Hey, good morning. Thank you for taking my questions. Just a couple on test and measurement. So can you talk a little bit more about the headwinds and auto and EB and the weakness that you're seeing? Is that mostly on like the production or R&D side, you know, from a product to workflow application standpoint? And then can you also talk about like geographically, you know, where that weakness was, whether that was mostly Euro, European or? Any dynamics in China we should be aware of just, you know, in terms of you selling into local versus multinationals and some of the dynamics that are playing out in that market there.
Thank you. Yeah, thanks for being with us today. I would characterize our automotive as predominantly electric vehicles, electric batteries, and energy storage, and predominantly in Europe. And you see that with the declines. that we saw in revenue from Q2 year over year. And what I would say is when we look at that space, we're starting to see it stabilize, but at a much lower volume at this point. And a lot of the business there is related to the Tektronix product line, which is electroautomatique. and their exposure. And from a workflow standpoint, it's from R&D into production. We play in the entire workflow there with that part of the portfolio. And, again, I'd say stabilizing at a lower amount. We're seeing some of the project business start to have a few green shoots, but probably too early to call any type of a strong comeback there.
Okay. That helps. No, no, I appreciate it. And, you know, is there any way to quantify – you know, how large auto is within that diversified electronics bucket that you have? I mean, is it, you know, potentially, you know, 20% of total mix for test and measurement? Just trying to figure out, you know, as we get through, you know, some of the stroth level and auto capex, you know, what the recovery path might look like, you know, as we get through 2025 and into 26.
I'd characterize automotive as total mix, maybe in the 5% range.
Is that total company?
Yes.
Yes. Okay. Thank you.
Thank you. At this time, I'd like to turn the floor back over to Ms. Newcomb for closing comments.

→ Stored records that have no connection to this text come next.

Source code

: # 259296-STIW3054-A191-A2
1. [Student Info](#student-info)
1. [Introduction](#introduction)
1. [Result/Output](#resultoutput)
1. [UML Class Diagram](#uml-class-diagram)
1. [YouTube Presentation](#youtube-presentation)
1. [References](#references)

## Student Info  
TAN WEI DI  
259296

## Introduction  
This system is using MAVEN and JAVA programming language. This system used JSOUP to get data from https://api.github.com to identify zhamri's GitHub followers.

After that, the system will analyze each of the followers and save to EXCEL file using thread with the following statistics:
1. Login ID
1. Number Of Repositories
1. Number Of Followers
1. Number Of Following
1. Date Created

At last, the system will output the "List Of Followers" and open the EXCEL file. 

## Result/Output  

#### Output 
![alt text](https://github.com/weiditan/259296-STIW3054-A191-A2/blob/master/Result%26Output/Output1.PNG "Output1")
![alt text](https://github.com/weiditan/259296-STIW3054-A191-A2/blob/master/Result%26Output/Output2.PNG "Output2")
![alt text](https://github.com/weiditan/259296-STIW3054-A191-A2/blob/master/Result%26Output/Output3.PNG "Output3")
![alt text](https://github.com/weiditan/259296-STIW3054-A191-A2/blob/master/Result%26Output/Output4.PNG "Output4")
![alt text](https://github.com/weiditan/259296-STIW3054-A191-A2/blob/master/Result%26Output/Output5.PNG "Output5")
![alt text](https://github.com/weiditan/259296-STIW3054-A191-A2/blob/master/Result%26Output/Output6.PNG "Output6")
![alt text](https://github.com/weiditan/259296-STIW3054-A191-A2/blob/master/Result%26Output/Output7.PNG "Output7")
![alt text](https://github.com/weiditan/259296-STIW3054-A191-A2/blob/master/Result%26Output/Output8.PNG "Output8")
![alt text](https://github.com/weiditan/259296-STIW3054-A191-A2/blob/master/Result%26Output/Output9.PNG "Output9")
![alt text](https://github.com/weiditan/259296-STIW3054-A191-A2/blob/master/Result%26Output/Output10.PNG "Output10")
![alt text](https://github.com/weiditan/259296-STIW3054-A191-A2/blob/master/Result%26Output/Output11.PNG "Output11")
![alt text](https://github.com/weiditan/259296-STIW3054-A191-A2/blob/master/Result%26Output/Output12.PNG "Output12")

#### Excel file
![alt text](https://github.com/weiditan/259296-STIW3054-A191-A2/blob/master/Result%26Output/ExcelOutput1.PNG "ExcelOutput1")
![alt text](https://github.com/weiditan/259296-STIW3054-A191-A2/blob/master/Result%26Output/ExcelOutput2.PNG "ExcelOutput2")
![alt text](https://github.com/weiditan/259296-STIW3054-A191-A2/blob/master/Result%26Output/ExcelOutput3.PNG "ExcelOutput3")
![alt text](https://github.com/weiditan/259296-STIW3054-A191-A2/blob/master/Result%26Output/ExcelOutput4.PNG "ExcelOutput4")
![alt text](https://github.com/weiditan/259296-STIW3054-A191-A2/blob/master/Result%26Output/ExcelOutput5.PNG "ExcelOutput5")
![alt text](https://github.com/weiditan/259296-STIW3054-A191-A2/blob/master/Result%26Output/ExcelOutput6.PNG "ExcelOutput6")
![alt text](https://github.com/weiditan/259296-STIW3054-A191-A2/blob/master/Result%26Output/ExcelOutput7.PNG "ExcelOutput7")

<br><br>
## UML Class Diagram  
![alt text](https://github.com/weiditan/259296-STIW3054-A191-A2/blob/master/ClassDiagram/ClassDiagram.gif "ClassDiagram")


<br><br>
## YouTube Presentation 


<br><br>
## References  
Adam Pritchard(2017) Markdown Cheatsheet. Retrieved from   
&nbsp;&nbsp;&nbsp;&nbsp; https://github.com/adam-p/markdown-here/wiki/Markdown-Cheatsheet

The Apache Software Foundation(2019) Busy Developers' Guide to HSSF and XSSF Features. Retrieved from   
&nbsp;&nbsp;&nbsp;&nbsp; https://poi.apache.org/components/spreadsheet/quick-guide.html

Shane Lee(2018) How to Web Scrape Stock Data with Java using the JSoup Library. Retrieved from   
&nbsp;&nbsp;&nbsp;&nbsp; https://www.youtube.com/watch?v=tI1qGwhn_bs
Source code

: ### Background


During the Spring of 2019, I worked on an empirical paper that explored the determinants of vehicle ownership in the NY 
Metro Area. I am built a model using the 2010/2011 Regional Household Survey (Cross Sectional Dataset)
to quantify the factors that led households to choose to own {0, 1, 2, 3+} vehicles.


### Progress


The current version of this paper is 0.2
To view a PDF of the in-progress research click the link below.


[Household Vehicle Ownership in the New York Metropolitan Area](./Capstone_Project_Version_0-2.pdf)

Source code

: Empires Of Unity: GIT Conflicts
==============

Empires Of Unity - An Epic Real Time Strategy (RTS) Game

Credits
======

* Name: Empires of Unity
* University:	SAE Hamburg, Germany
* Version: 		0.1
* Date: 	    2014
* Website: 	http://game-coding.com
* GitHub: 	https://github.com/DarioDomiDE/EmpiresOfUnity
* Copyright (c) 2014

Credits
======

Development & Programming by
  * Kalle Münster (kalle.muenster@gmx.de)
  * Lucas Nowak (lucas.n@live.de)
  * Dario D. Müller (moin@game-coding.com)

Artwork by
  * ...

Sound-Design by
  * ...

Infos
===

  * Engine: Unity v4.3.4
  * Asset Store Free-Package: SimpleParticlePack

Thank you for being with us today. I'd like to wrap up our call with a few closing remarks. While public for only a short time, over the last several years, we've undertaken deliberate actions to create a streamlined portfolio leveraging RBS to compete across businesses with stronghold positions and in secular high growth vectors. We continue to expand our addressable markets with new product introductions. Our total revenue and high growth vectors is now a greater share of our portfolio. Despite the slower recovery we are seeing in test and measurement, we are encouraged by the sequential improvement and the exciting product launch schedule we have lined up. We expect RBS to continue to serve as a competitive advantage, enabling customer innovation and operating efficiencies, ultimately showing up in our financial performance. And we have consistently demonstrated our ability to profitably evolve our portfolio to deliver in any environment. One of our greatest strengths is the enduring passion and commitment of our teams who take great pride in how they show up with a deep belief in winning as one team and unlocking our growth potential. My new leadership team is fully in place and includes leaders with significant experience across industry-leading global companies, as well as operating company presidents with a consistent track record of operating rigor and execution. As we continue to navigate the dynamic environment, we are resolute in our commitment to supporting our customers, inspiring employees, and delivering for our shareholders. We have a relentless focus on execution and a proven playbook in RBS. We will continue to identify opportunities to extend our leadership positions in the markets we serve while protecting our earnings and free cash flow resiliency. Thank you for joining. I hope you all have a great day.